Carson Lumber Co. v. St. Louis & S. F. R.

VAN VALKENBURGH, District Judge

(after stating the facts as above). [1] At the threshold of the case we encounter the'following disclosure made by the record:

“Comes now the Carson Lumber Company, plaintiff in the above-entitled action, and hereby enters satisfaction of judgment in the above-entitled case in accordance with the fifth paragraph of the agreed statement of facts covering rebate on eight interstate shipments amounting to $386.61, for which judgment was rendered in its favor on June 1, 1912.”

And the suggestion is made that plaintiff in error is estopped to prosecute this writ to the reversal of the decree below with respect to the refund on intrastate shipments. It is undoubtedly the general rule that a party who obtains the benefit of an order or judgment, and accepts the benefit or receives the advantage, shall be afterwards precluded from asking that the order or judgment be reviewed. Nevertheless, this rule is not absolute where the judgment or decree is not so indivisible that it must be sustained or reversed as a whole. It has no application to cases where the appellant is shown to be so absolutely entitled to the sum collected upon the judgment that the reversal *194of it will not affect his right to the amount accepted (Reynes v. Dumont, 130 U. S. 354-394, 9 Sup. Ct. 486, 32 L. Ed. 934), especially where there is'not present conduct which is inconsistent with the claim of a right to reverse the judgment or decree, which it is sought to bring into review (Embry v. Palmer, 107 U. S. 3-8, 2 Sup. Ct. 25, 27 L. Ed. 346; Merriam v. Haas, 3 Wall. 687, 18 L. Ed. 29; United States v. Dashiel, 3 Wall. 688, 18 L. Ed. 268). The defendant in error did not contest the refund claimed on interstate shipments. Its liability therefor' was recognized in the agreed statement of facts. The amount awarded, paid, and accepted constitutes no part of what is in controversy.

[2] The serious difficulty which confronts plaintiff in error is that it seeks strict enforcement of an alleged contract whose conditions it has itself obviously failed to perform. As was said by the trial judge:

"A milling in’ transit rate is an entirety, and must be accepted and carried out in its entirety, or not at all.”

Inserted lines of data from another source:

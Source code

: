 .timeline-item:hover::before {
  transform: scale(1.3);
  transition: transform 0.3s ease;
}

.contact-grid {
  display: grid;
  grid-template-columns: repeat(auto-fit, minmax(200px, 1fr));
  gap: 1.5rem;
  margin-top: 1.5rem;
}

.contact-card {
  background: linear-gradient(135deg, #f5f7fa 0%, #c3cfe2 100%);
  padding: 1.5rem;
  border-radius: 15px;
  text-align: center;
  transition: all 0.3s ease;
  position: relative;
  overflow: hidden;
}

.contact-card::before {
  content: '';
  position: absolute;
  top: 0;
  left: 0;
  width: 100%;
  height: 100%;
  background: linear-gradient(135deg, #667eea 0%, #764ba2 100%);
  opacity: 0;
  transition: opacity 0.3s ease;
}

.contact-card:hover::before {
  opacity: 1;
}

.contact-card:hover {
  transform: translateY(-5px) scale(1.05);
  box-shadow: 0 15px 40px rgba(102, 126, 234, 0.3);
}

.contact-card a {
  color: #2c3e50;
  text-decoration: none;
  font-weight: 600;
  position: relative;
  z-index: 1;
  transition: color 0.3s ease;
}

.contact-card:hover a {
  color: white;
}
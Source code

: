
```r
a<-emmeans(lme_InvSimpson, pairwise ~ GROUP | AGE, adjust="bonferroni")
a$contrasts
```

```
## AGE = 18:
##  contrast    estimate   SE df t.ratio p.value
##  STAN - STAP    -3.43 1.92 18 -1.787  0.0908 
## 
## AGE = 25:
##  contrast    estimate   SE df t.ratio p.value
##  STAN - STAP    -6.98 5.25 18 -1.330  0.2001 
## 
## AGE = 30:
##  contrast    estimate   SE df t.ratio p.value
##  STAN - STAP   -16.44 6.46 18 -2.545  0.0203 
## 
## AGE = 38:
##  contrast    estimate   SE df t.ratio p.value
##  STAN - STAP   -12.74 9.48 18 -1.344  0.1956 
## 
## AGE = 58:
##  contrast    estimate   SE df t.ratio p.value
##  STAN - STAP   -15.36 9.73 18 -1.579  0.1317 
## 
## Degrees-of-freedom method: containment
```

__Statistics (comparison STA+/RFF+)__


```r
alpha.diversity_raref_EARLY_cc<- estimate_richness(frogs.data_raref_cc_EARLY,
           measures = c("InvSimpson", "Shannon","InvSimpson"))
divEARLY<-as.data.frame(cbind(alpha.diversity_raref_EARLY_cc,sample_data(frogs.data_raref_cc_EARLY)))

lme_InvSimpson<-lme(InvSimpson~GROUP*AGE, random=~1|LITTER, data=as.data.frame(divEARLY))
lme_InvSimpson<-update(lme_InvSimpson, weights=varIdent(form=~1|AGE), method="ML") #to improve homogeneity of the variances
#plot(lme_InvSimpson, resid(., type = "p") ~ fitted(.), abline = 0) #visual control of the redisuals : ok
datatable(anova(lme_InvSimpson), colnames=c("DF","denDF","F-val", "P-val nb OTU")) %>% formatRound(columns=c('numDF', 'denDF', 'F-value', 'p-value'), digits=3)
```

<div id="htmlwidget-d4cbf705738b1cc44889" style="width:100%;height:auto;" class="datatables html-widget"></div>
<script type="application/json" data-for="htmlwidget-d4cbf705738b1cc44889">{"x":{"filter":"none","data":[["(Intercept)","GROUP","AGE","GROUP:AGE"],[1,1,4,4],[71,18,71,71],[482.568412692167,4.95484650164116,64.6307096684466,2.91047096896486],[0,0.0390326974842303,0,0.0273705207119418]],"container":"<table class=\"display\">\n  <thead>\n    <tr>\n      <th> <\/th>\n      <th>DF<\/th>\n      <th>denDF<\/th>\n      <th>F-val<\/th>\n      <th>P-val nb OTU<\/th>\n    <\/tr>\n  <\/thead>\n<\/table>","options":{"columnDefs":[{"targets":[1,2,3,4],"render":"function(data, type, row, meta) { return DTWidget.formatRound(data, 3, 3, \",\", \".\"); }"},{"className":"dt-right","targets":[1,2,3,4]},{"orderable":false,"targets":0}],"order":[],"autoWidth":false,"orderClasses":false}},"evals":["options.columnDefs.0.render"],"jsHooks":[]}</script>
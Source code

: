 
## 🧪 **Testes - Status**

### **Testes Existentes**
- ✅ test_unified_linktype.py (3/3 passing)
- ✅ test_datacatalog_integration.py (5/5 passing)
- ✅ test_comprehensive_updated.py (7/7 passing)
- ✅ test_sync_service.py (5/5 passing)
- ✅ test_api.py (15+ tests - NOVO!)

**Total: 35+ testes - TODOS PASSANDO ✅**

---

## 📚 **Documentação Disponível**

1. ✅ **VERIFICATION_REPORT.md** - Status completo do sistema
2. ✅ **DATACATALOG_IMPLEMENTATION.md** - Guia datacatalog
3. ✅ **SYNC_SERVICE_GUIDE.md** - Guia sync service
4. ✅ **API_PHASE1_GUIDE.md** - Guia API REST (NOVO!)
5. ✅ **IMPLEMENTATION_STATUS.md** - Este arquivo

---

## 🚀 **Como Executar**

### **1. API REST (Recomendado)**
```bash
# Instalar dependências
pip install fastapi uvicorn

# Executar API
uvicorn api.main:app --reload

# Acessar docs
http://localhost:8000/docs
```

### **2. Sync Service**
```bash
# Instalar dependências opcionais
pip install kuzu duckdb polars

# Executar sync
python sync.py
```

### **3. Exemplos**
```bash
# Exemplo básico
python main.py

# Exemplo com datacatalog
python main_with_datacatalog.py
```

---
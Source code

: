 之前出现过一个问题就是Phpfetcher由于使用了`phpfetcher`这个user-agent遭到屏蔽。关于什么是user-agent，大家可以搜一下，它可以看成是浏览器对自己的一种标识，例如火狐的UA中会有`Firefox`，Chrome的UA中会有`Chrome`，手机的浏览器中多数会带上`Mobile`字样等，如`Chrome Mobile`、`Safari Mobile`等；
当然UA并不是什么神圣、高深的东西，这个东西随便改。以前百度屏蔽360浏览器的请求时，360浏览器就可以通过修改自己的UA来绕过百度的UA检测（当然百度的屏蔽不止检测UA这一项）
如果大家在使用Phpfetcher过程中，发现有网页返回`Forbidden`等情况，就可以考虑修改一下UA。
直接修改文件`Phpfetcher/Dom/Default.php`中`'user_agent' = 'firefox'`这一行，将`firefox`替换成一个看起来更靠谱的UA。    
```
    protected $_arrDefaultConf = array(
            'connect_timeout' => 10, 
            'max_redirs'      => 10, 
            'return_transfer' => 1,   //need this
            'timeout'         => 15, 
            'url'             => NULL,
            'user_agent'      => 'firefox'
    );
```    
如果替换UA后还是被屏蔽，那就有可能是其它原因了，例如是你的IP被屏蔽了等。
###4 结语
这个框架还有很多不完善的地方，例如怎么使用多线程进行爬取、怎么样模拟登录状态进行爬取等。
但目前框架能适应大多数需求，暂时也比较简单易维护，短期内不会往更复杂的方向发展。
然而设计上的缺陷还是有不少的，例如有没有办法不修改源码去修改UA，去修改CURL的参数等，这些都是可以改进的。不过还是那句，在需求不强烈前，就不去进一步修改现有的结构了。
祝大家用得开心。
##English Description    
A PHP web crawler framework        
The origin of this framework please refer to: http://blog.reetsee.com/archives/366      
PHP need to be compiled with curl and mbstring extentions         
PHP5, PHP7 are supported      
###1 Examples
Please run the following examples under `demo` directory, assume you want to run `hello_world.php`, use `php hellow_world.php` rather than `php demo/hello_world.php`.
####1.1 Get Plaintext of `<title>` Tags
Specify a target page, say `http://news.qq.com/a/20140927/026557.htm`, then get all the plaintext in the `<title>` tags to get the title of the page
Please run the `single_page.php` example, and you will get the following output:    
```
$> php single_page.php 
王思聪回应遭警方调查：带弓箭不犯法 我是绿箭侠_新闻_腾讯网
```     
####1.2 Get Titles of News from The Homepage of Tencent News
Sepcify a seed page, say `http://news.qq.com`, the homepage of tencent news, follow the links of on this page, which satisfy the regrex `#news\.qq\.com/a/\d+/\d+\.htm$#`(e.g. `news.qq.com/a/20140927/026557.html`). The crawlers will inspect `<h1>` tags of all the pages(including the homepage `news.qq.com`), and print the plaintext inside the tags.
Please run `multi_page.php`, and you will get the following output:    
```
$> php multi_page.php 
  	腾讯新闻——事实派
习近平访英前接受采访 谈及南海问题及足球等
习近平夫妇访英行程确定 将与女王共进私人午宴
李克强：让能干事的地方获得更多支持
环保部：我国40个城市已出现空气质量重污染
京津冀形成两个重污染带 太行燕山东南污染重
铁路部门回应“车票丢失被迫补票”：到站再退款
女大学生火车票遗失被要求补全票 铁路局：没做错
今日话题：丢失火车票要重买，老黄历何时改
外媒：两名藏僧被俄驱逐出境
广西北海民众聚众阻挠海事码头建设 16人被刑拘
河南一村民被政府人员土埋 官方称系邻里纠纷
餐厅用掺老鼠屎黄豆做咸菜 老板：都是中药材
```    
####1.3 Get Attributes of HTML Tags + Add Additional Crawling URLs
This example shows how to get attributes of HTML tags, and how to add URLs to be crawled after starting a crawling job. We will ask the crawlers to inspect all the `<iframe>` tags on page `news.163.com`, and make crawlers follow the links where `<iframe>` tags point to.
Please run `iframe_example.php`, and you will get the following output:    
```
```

It is applicable only when all its substantial terms and provisions are observed. The railroad, in tendering such a privilege, undoubtedly relies upon the revenues which it expects will accrue from such a traffic arrangement. These depend upon the terms and conditions of the tariffs then in force. An inspection of those in effect when these inbound shipments moved, make it apparent that, to entitle a shipper to refund, he must not only pay the existing local tariff rates upon inbound shipments, but must thereafter bill out under prescribed outbound rates. If the shipper pays less than the outbound rate in force when his inbound shipment was made, he has not complied with the express terms of the tariff, nor has the carrier received the full rate which induced it to concede the milling in transit privilege. It is agreed that the outbound rates named in tariff 904 Series and 856—B, I. C. C. Series 5130, were in force when these inbound shipments were made. It is also conceded that plaintiff in error did not pay those rates, but did pay the lower rates established by the Oklahoma Corporation Commission. Therefore it has not complied, either in letter, or in spirit, with the terms and conditions of the tariffs upon which its cause of action is based.

We have no occasion to consider the legal aspect of a case where the carrier has arbitrarily changed its outbound rate after the inbound shipments have been made and the shipper has tendered the former outbound rate and demanded the refund. Such a situation is not here presented. It would appear that the railroad company was obliged to put in force a new and lower rate as to intrastate shipments as ordered by the Corporation Commission of the new state, of Oklahoma. It had been compelled to cancel and had canceled its former tariffs applicable to such shipments. It would have been Unlawful for it to charge or receive rates other than those established—not only so, but plaintiff in error voluntarily paid the lower rate, and in so doing failed to bring itself within the terms of the former milling in transit privilege. Within the confines of its own jurisdiction the action of the Oklahoma Commission was the exercise of paramount rate-making power, and, as *195such, superseded prior arrangements as to rates upon which it operated.

Our conclusion is that plaintiff in error did not make its outbound shipments upon such terms and conditions as entitled it to the benefit of the previously existing milling in transit privilege. Moreover, the tariffs in which that privilege was tendered were no longer in effect. The allowance of this claim would operate as a departure from rates and schedules filed, published and effective at the time the outbound shipments were made. It would pave the way for the return of those special concessions, discriminations, and advantages which it is the policy of the law to discountenance and prevent. New Haven R. R. Co. v. Interstate Commerce, Commission, 200 U. S. 361, 26 Sup. Ct. 272, 50 L. Ed. 515; Armour Packing Co. v. United States, 209 U. S. 56, 28 Sup. Ct. 428, 52 L. Ed. 681.

For the reasons stated the judgment below must be affirmed.